Néanmoins, dans le langage courant, quand on parle d'une attitude à la "courage, fuyons" (comme on dirait une attitude façon "après moi le déluge"), c'est plutôt pour évoquer la lâcheté, la fuite comme solution de facilité... non ?

"Après moi le déluge" : ça me fait penser, il y a peut-être une piste à creuser par là... je vais ouvrir un fil !


----------



## Cath.S.

> Néanmoins, dans le langage courant, quand on parle d'une attitude à la "courage, fuyons" (comme on dirait une attitude façon "après moi le déluge"), c'est plutôt pour évoquer la lâcheté, la fuite comme solution de facilité... non ?


Bonsoir Gève. 

J'ai fourni cette explication justement parce que je pense que le sens originel a sombré dans l'oubli.
Et aussi parce qu'au fond de moi, je pense que l'on peut aussi rester par lâcheté, même lorsqu'on n'est pas roi de France. 



> JamesM said:
> 
> 
> 
> 
> What about "Take heart, and take a stand"?
> 
> 
> 
> I like it too  I think it fits well in Karine's context.
Click to expand...

_Leaving _can also be a way of taking a stand, though, can't it?


----------



## geve

egueule said:


> Et aussi parce qu'au fond de moi, je pense que l'on peut aussi rester par lâcheté, même lorsqu'on n'est pas roi de France.


Absolument. Je ne doute pas qu'il n'y ait une part de lâcheté dans nombre de décisions que nous prenons en croyant faire preuve de courage. 


egueule said:


> _Leaving _can also be a way of taking a stand, though, can't it?


Certes, mais dans le contexte de Karine, les collègues ont choisi de rester, non ?


----------



## Cath.S.

geve said:


> Certes, mais dans le contexte de Karine, les collègues ont choisi de rester, non ?


Ce que je veux dire, c'est que la traduction proposée par James, quoi que très bonne, est tout de même moins explicite.


----------



## geve

egueule said:


> Ce que je veux dire, c'est que la traduction proposée par James, quoi que très bonne, est tout de même moins explicite.


Ak, ok, je vois ce que tu veux dire.

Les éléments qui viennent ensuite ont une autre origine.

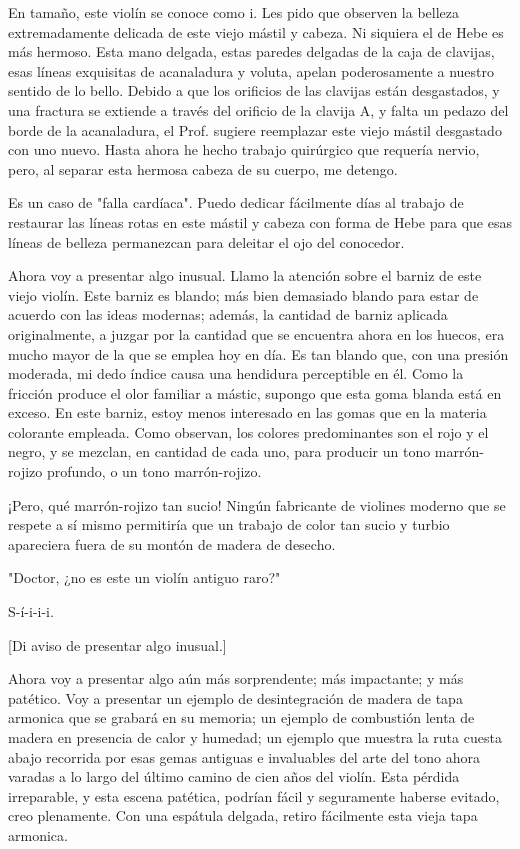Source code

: \documentclass[12pt]{book}
\begin{document}
En tamaño, este violín se conoce como i. Les pido que observen la belleza extremadamente delicada de este viejo mástil y cabeza. Ni siquiera el de Hebe es más hermoso. Esta mano delgada, estas paredes delgadas de la caja de clavijas, esas líneas exquisitas de acanaladura y voluta, apelan poderosamente a nuestro sentido de lo bello. Debido a que los orificios de las clavijas están desgastados, y una fractura se extiende a través del orificio de la clavija A, y falta un pedazo del borde de la acanaladura, el Prof. sugiere reemplazar este viejo mástil desgastado con uno nuevo. Hasta ahora he hecho trabajo quirúrgico que requería nervio, pero, al separar esta hermosa cabeza de su cuerpo, me detengo.

Es un caso de "falla cardíaca". Puedo dedicar fácilmente días al trabajo de restaurar las líneas rotas en este mástil y cabeza con forma de Hebe para que esas líneas de belleza permanezcan para deleitar el ojo del conocedor.

Ahora voy a presentar algo inusual. Llamo la atención sobre el barniz de este viejo violín. Este barniz es blando; más bien demasiado blando para estar de acuerdo con las ideas modernas; además, la cantidad de barniz aplicada originalmente, a juzgar por la cantidad que se encuentra ahora en los huecos, era mucho mayor de la que se emplea hoy en día. Es tan blando que, con una presión moderada, mi dedo índice causa una hendidura perceptible en él. Como la fricción produce el olor familiar a mástic, supongo que esta goma blanda está en exceso. En este barniz, estoy menos interesado en las gomas que en la materia colorante empleada. Como observan, los colores predominantes son el rojo y el negro, y se mezclan, en cantidad de cada uno, para producir un tono marrón-rojizo profundo, o un tono marrón-rojizo.

¡Pero, qué marrón-rojizo tan sucio! Ningún fabricante de violines moderno que se respete a sí mismo permitiría que un trabajo de color tan sucio y turbio apareciera fuera de su montón de madera de desecho.

"Doctor, ¿no es este un violín antiguo raro?"

S-í-i-i-i.

[Di aviso de presentar algo inusual.]

Ahora voy a presentar algo aún más sorprendente; más impactante; y más patético. Voy a presentar un ejemplo de desintegración de madera de tapa armonica que se grabará en su memoria; un ejemplo de combustión lenta de madera en presencia de calor y humedad; un ejemplo que muestra la ruta cuesta abajo recorrida por esas gemas antiguas e invaluables del arte del tono ahora varadas a lo largo del último camino de cien años del violín. Esta pérdida irreparable, y esta escena patética, podrían fácil y seguramente haberse evitado, creo plenamente. Con una espátula delgada, retiro fácilmente esta vieja tapa armonica.
\end{document}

La force de "Courage, restons" réside dans le fait qu'elle porte historiquement une connotation de lâcheté (que celle-ci soit réelle ou supposée); ce qui n'est pas le cas de la phrase de James... c'est ça ?


----------



## Cath.S.

geve said:


> Ak, ok, je vois ce que tu veux dire. La force de "Courage, restons" réside dans le fait qu'elle porte historiquement une connotation de lâcheté (que celle-ci soit réelle ou supposée); ce qui n'est pas le cas de la phrase de James... c'est ça ?


Non, ce que je veux dire c'est que l'on pourrait avoir :
_Take a stand and walk out_
aussi bien que
_take a stand and stay._


----------



## geve

egueule said:


> Non, ce que je veux dire c'est que l'on pourrait avoir :
> _Take a stand and walk out_
> aussi bien que
> _take a stand and stay._


Ok...  Je comprends vite, quand on m'explique patiemment.  Merci pour ta patience, donc !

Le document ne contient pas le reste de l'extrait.